Yazidi activist Nadia Murad, a survivor of ISIS sex slavery, implored the global community to help free hundreds of women and girls still held by the extremists in her Nobel acceptance speech Monday, saying the world must protect her people.
“The protection of the Yazidis and all vulnerable communities around the world is the responsibility of the international community,” Murad told the ceremony in Oslo.
The 25-year-old shares the Nobel Peace Prize with Congolese doctor Denis Mukwege, who has spent more than two decades treating appalling injuries inflicted on women in the Democratic Republic of Congo’s war-torn east.
Nobel committee chairwoman Berit Reiss-Andersen said the pair were “two of the strongest voices in the world today”.

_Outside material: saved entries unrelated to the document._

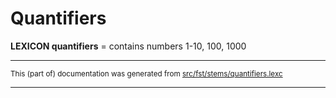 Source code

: # Quantifiers

**LEXICON quantifiers** = contains numbers 1-10, 100, 1000

* * *

<small>This (part of) documentation was generated from [src/fst/stems/quantifiers.lexc](https://github.com/giellalt/lang-vep/blob/main/src/fst/stems/quantifiers.lexc)</small>

---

“The fight for justice unites them, despite their very different backgrounds,” she said on Monday.
Murad wept during Reiss-Andersen’s description of the suffering of her people.
She survived the horrors of captivity under ISIS where they targeted Murad’s Kurdish-speaking community.

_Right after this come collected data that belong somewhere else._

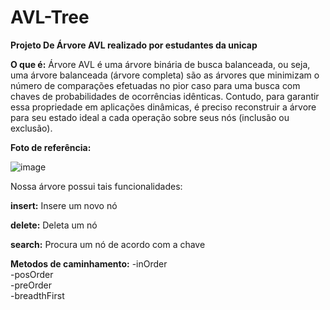 # AVL-Tree

<b> Projeto De Árvore AVL realizado por estudantes da unicap </b>

<b>O que é:</b> Árvore AVL é uma árvore binária de busca balanceada, ou seja, uma árvore balanceada (árvore completa) são as árvores que minimizam o número de comparações efetuadas no pior caso para uma busca com chaves de probabilidades de ocorrências idênticas. Contudo, para garantir essa propriedade em aplicações dinâmicas, é preciso reconstruir a árvore para seu estado ideal a cada operação sobre seus nós (inclusão ou exclusão).

<b>Foto de referência:</b>


![image](https://user-images.githubusercontent.com/100130158/188705567-ba00f7de-af5c-412f-b7d6-0b8b8d100d9b.png)

Nossa árvore possui tais funcionalidades:

<b>insert:</b> Insere um novo nó

<b>delete:</b> Deleta um nó
  
<b>search:</b> Procura um nó de acordo com a chave
  
<b>Metodos de caminhamento:</b>
-inOrder <br>
-posOrder <br>
-preOrder <br>
-breadthFirst <br>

Older women and men faced summary execution during the ISIS assault, which the United Nations has described as a possible genocide.
Captured in 2014, she suffered forced marriage, beatings and gang-rape before she was able to escape.
In her Nobel acceptance address Monday, Murad said that thousands of women and girls from her community had been kidnapped, raped and traded “in the 21st century, in the age of globalization and human rights”.
The fate of some 3,000 women and girls is still unknown.
“Young girls at the prime of life are sold, bought, held captive and raped every day. It is inconceivable that the conscience of the leaders of 195 countries around the world is not mobilized to liberate these girls,” she said.